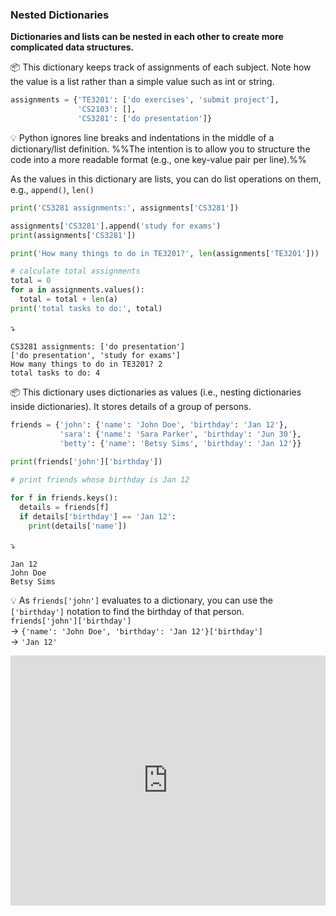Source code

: ### Nested Dictionaries

**Dictionaries and lists can be nested in each other to create more complicated data structures.**

<tip-box> 

:package: This dictionary keeps track of assignments of each subject. Note how the value is a list rather than a simple value such as int or string.

```python
assignments = {'TE3201': ['do exercises', 'submit project'],
               'CS2103': [],
               'CS3281': ['do presentation']}
```
:bulb: Python ignores line breaks and indentations in the middle of a dictionary/list definition. %%The intention is to allow you to structure the code into a more readable format (e.g., one key-value pair per line).%%

As the values in this dictionary are lists, you can do list operations on them, e.g., `append()`, `len()`

```python
print('CS3281 assignments:', assignments['CS3281'])

assignments['CS3281'].append('study for exams')
print(assignments['CS3281'])

print('How many things to do in TE3201?', len(assignments['TE3201']))

# calculate total assignments
total = 0
for a in assignments.values():
  total = total + len(a)
print('total tasks to do:', total)
```
:arrow_heading_down:
```
CS3281 assignments: ['do presentation']
['do presentation', 'study for exams']
How many things to do in TE3201? 2
total tasks to do: 4
```

</tip-box>

<panel type="danger" header=":muscle: Exercise: Inning-Scores" expanded no-close>
  <include src="e-inningScores.md" />
</panel><p/>

<tip-box> 

:package: This dictionary uses dictionaries as values (i.e., nesting dictionaries inside dictionaries). It stores details of a group of persons.

```python
friends = {'john': {'name': 'John Doe', 'birthday': 'Jan 12'},
           'sara': {'name': 'Sara Parker', 'birthday': 'Jun 30'},
           'betty': {'name': 'Betsy Sims', 'birthday': 'Jan 12'}}
           
print(friends['john']['birthday'])

# print friends whose birthday is Jan 12

for f in friends.keys():
  details = friends[f]
  if details['birthday'] == 'Jan 12':
    print(details['name'])
```
:arrow_heading_down:
```
Jan 12
John Doe
Betsy Sims
```

:bulb: As `friends['john']` evaluates to a dictionary, you can use the `['birthday']` notation to find the birthday of that person.<br>
`friends['john']['birthday']`<br>
→ `{'name': 'John Doe', 'birthday': 'Jan 12'}['birthday']`<br>
→ `'Jan 12'`

</tip-box>

<panel type="seamless" header="%%:computer: Try your own%%">

<iframe height="400px" width="100%" src="https://repl.it/@pythonbasics/dictionaries-nested?lite=true" scrolling="no" frameborder="no" allowtransparency="true" allowfullscreen="true" sandbox="allow-forms allow-pointer-lock allow-popups allow-same-origin allow-scripts allow-modals"></iframe>

</panel>

<panel type="danger" header=":muscle: Exercise: Player Stats" expanded no-close>
  <include src="e-playerStats.md" />
</panel>
<panel type="danger" header=":muscle: Exercise: Grade Report" expanded no-close>
  <include src="e-gradeReport.md" />
</panel><p/>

....

» **Task directions**
The answer must consist of every line from the entries that holds the string "study".

» **Output for this exercise**
assignments['CS3281'].append('study for exams')
['do presentation', 'study for exams']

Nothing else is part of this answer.